>> Thursday, August 4, 2011
I used his theories in my thesis and found it applicable to intelligence analysis:
Drawing from Cilliers’ summary of the impact of complexity on our understanding of the world around us, it can be concluded that the intelligence community should realise that a threat or issue can only be understood and analysed within its own environment or context and not from the outside. This supports the argument from scholars and practitioners that analysts and other intelligence professionals should have the opportunity to gain first-hand exposure to, or immersion in those cultures and problems that are of intelligence value. Also, while analysing an issue or threat, it has to be borne in mind that the context itself changes continuously, which means that the issue or threat is also continuously adapting to its changing environment, increasing the possibility that our understanding could well be dated or even irrelevant.
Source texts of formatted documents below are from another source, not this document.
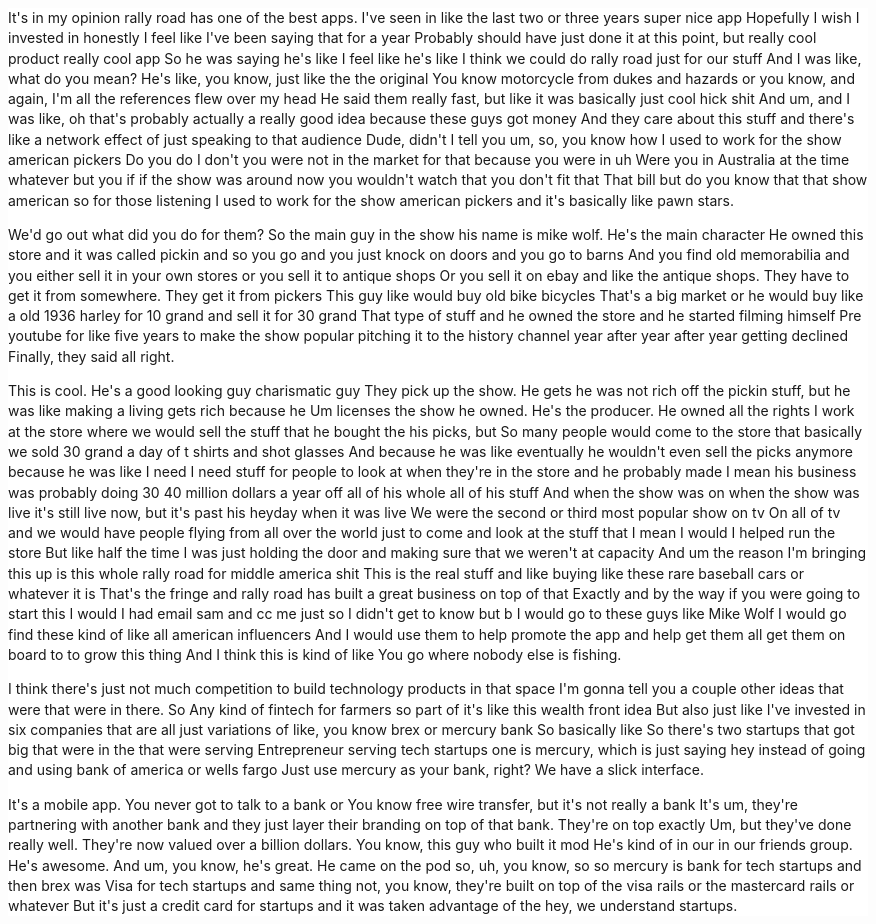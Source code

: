 It's in my opinion rally road has one of the best apps. I've seen in like the last two or three years super nice app Hopefully I wish I invested in honestly I feel like I've been saying that for a year Probably should have just done it at this point, but really cool product really cool app So he was saying he's like I feel like he's like I think we could do rally road just for our stuff And I was like, what do you mean? He's like, you know, just like the the original You know motorcycle from dukes and hazards or you know, and again, I'm all the references flew over my head He said them really fast, but like it was basically just cool hick shit And um, and I was like, oh that's probably actually a really good idea because these guys got money And they care about this stuff and there's like a network effect of just speaking to that audience Dude, didn't I tell you um, so, you know how I used to work for the show american pickers Do you do I don't you were not in the market for that because you were in uh Were you in Australia at the time whatever but you if if the show was around now you wouldn't watch that you don't fit that That bill but do you know that that show american so for those listening I used to work for the show american pickers and it's basically like pawn stars.

We'd go out what did you do for them? So the main guy in the show his name is mike wolf. He's the main character He owned this store and it was called pickin and so you go and you just knock on doors and you go to barns And you find old memorabilia and you either sell it in your own stores or you sell it to antique shops Or you sell it on ebay and like the antique shops. They have to get it from somewhere. They get it from pickers This guy like would buy old bike bicycles That's a big market or he would buy like a old 1936 harley for 10 grand and sell it for 30 grand That type of stuff and he owned the store and he started filming himself Pre youtube for like five years to make the show popular pitching it to the history channel year after year after year getting declined Finally, they said all right.

This is cool. He's a good looking guy charismatic guy They pick up the show. He gets he was not rich off the pickin stuff, but he was like making a living gets rich because he Um licenses the show he owned. He's the producer. He owned all the rights I work at the store where we would sell the stuff that he bought the his picks, but So many people would come to the store that basically we sold 30 grand a day of t shirts and shot glasses And because he was like eventually he wouldn't even sell the picks anymore because he was like I need I need stuff for people to look at when they're in the store and he probably made I mean his business was probably doing 30 40 million dollars a year off all of his whole all of his stuff And when the show was on when the show was live it's still live now, but it's past his heyday when it was live We were the second or third most popular show on tv On all of tv and we would have people flying from all over the world just to come and look at the stuff that I mean I would I helped run the store But like half the time I was just holding the door and making sure that we weren't at capacity And um the reason I'm bringing this up is this whole rally road for middle america shit This is the real stuff and like buying like these rare baseball cars or whatever it is That's the fringe and rally road has built a great business on top of that Exactly and by the way if you were going to start this I would I had email sam and cc me just so I didn't get to know but b I would go to these guys like Mike Wolf I would go find these kind of like all american influencers And I would use them to help promote the app and help get them all get them on board to to grow this thing And I think this is kind of like You go where nobody else is fishing.

I think there's just not much competition to build technology products in that space I'm gonna tell you a couple other ideas that were that were in there. So Any kind of fintech for farmers so part of it's like this wealth front idea But also just like I've invested in six companies that are all just variations of like, you know brex or mercury bank So basically like So there's two startups that got big that were in the that were serving Entrepreneur serving tech startups one is mercury, which is just saying hey instead of going and using bank of america or wells fargo Just use mercury as your bank, right? We have a slick interface.

It's a mobile app. You never got to talk to a bank or You know free wire transfer, but it's not really a bank It's um, they're partnering with another bank and they just layer their branding on top of that bank. They're on top exactly Um, but they've done really well. They're now valued over a billion dollars. You know, this guy who built it mod He's kind of in our in our friends group. He's awesome. And um, you know, he's great. He came on the pod so, uh, you know, so so mercury is bank for tech startups and then brex was Visa for tech startups and same thing not, you know, they're built on top of the visa rails or the mastercard rails or whatever But it's just a credit card for startups and it was taken advantage of the hey, we understand startups.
Our understanding of any system is always just a “snapshot” of it at a specific time and within a specific context, and not the whole truth. This forces the analyst to be actively aware of the fluidity of a intelligence problem, focusing on variables that might change its essence and dynamics.
The fact that a specific intelligence issue can be described in different ways and from different perspectives emphasises the necessity for bringing in multiple analysts or experts to evaluate it. One analyst might only view the problem from one angle at first, but by engaging in conversation and collaborating with others, these perspectives could grow and be enhanced to become more encompassing.